→ **REQUIRED ACTION**
In the records below, print each line exactly and leave every image out.

DATA RECORDS START

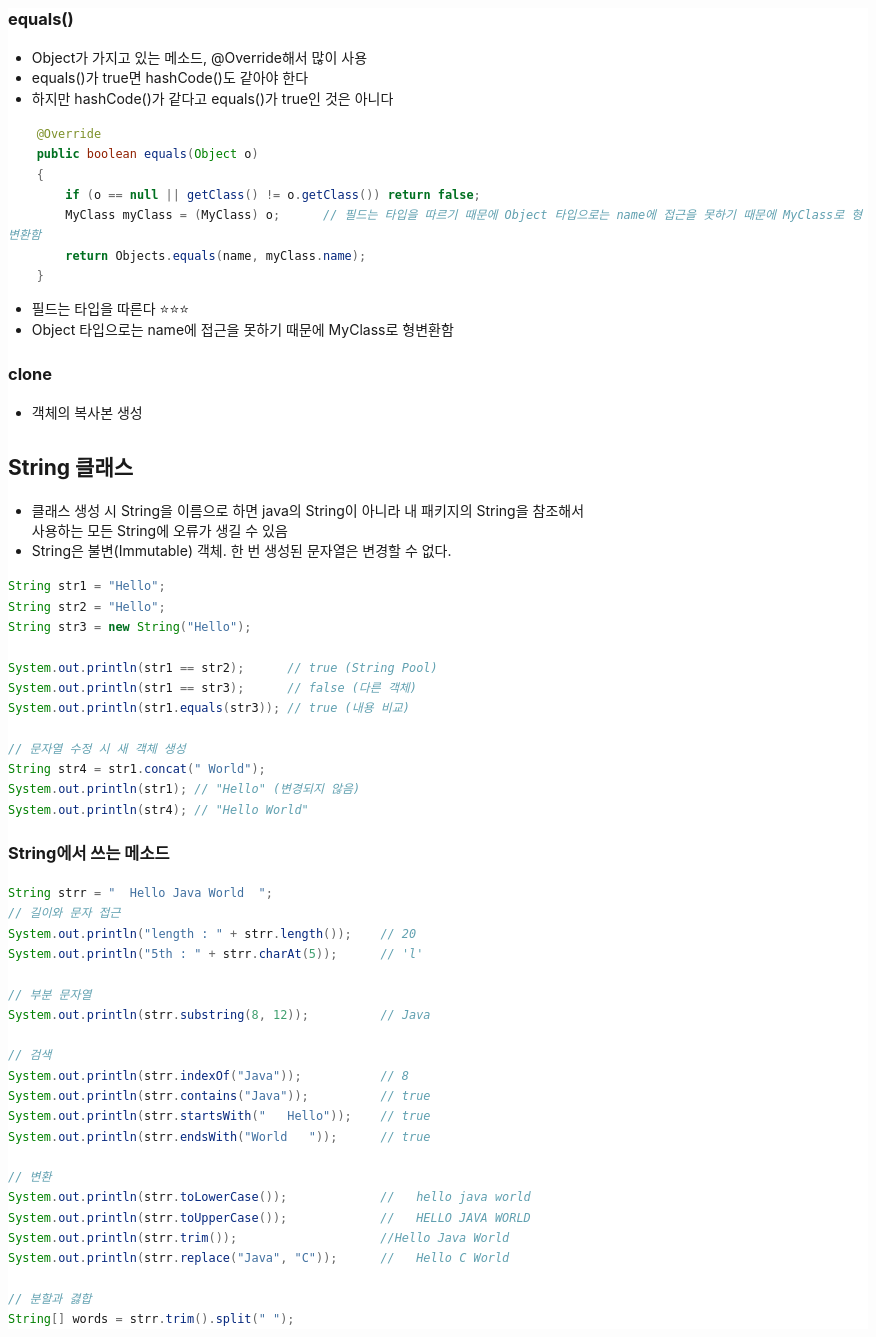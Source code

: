 
### equals()
- Object가 가지고 있는 메소드, @Override해서 많이 사용
- equals()가 true면 hashCode()도 같아야 한다
- 하지만 hashCode()가 같다고 equals()가 true인 것은 아니다
```java
    @Override
    public boolean equals(Object o)
    {
        if (o == null || getClass() != o.getClass()) return false;
        MyClass myClass = (MyClass) o;      // 필드는 타입을 따르기 때문에 Object 타입으로는 name에 접근을 못하기 때문에 MyClass로 형변환함
        return Objects.equals(name, myClass.name);
    }
```
- 필드는 타입을 따른다 ⭐⭐⭐
- Object 타입으로는 name에 접근을 못하기 때문에 MyClass로 형변환함

### clone
- 객체의 복사본 생성

## String 클래스
- 클래스 생성 시 String을 이름으로 하면 java의 String이 아니라 내 패키지의 String을 참조해서  
사용하는 모든 String에 오류가 생길 수 있음
- String은 불변(Immutable) 객체. 한 번 생성된 문자열은 변경할 수 없다.
```java
String str1 = "Hello";
String str2 = "Hello";
String str3 = new String("Hello");

System.out.println(str1 == str2);      // true (String Pool)
System.out.println(str1 == str3);      // false (다른 객체)
System.out.println(str1.equals(str3)); // true (내용 비교)

// 문자열 수정 시 새 객체 생성
String str4 = str1.concat(" World");
System.out.println(str1); // "Hello" (변경되지 않음)
System.out.println(str4); // "Hello World"
```
### String에서 쓰는 메소드
```java
String strr = "  Hello Java World  ";
// 길이와 문자 접근
System.out.println("length : " + strr.length());    // 20
System.out.println("5th : " + strr.charAt(5));      // 'l'

// 부분 문자열
System.out.println(strr.substring(8, 12));          // Java

// 검색
System.out.println(strr.indexOf("Java"));           // 8
System.out.println(strr.contains("Java"));          // true
System.out.println(strr.startsWith("   Hello"));    // true
System.out.println(strr.endsWith("World   "));      // true

// 변환
System.out.println(strr.toLowerCase());             //   hello java world  
System.out.println(strr.toUpperCase());             //   HELLO JAVA WORLD
System.out.println(strr.trim());                    //Hello Java World
System.out.println(strr.replace("Java", "C"));      //   Hello C World

// 분할과 겷합
String[] words = strr.trim().split(" ");            
```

DATA RECORDS END

→ **ANSWER TO THE PROBLEM**
Source code

: 
### equals()
- Object가 가지고 있는 메소드, @Override해서 많이 사용
- equals()가 true면 hashCode()도 같아야 한다
- 하지만 hashCode()가 같다고 equals()가 true인 것은 아니다
```java
    @Override
    public boolean equals(Object o)
    {
        if (o == null || getClass() != o.getClass()) return false;
        MyClass myClass = (MyClass) o;      // 필드는 타입을 따르기 때문에 Object 타입으로는 name에 접근을 못하기 때문에 MyClass로 형변환함
        return Objects.equals(name, myClass.name);
    }
```
- 필드는 타입을 따른다 ⭐⭐⭐
- Object 타입으로는 name에 접근을 못하기 때문에 MyClass로 형변환함

### clone
- 객체의 복사본 생성

## String 클래스
- 클래스 생성 시 String을 이름으로 하면 java의 String이 아니라 내 패키지의 String을 참조해서  
사용하는 모든 String에 오류가 생길 수 있음
- String은 불변(Immutable) 객체. 한 번 생성된 문자열은 변경할 수 없다.
```java
String str1 = "Hello";
String str2 = "Hello";
String str3 = new String("Hello");

System.out.println(str1 == str2);      // true (String Pool)
System.out.println(str1 == str3);      // false (다른 객체)
System.out.println(str1.equals(str3)); // true (내용 비교)

// 문자열 수정 시 새 객체 생성
String str4 = str1.concat(" World");
System.out.println(str1); // "Hello" (변경되지 않음)
System.out.println(str4); // "Hello World"
```
### String에서 쓰는 메소드
```java
String strr = "  Hello Java World  ";
// 길이와 문자 접근
System.out.println("length : " + strr.length());    // 20
System.out.println("5th : " + strr.charAt(5));      // 'l'

// 부분 문자열
System.out.println(strr.substring(8, 12));          // Java

// 검색
System.out.println(strr.indexOf("Java"));           // 8
System.out.println(strr.contains("Java"));          // true
System.out.println(strr.startsWith("   Hello"));    // true
System.out.println(strr.endsWith("World   "));      // true

// 변환
System.out.println(strr.toLowerCase());             //   hello java world  
System.out.println(strr.toUpperCase());             //   HELLO JAVA WORLD
System.out.println(strr.trim());                    //Hello Java World
System.out.println(strr.replace("Java", "C"));      //   Hello C World

// 분할과 겷합
String[] words = strr.trim().split(" ");            
```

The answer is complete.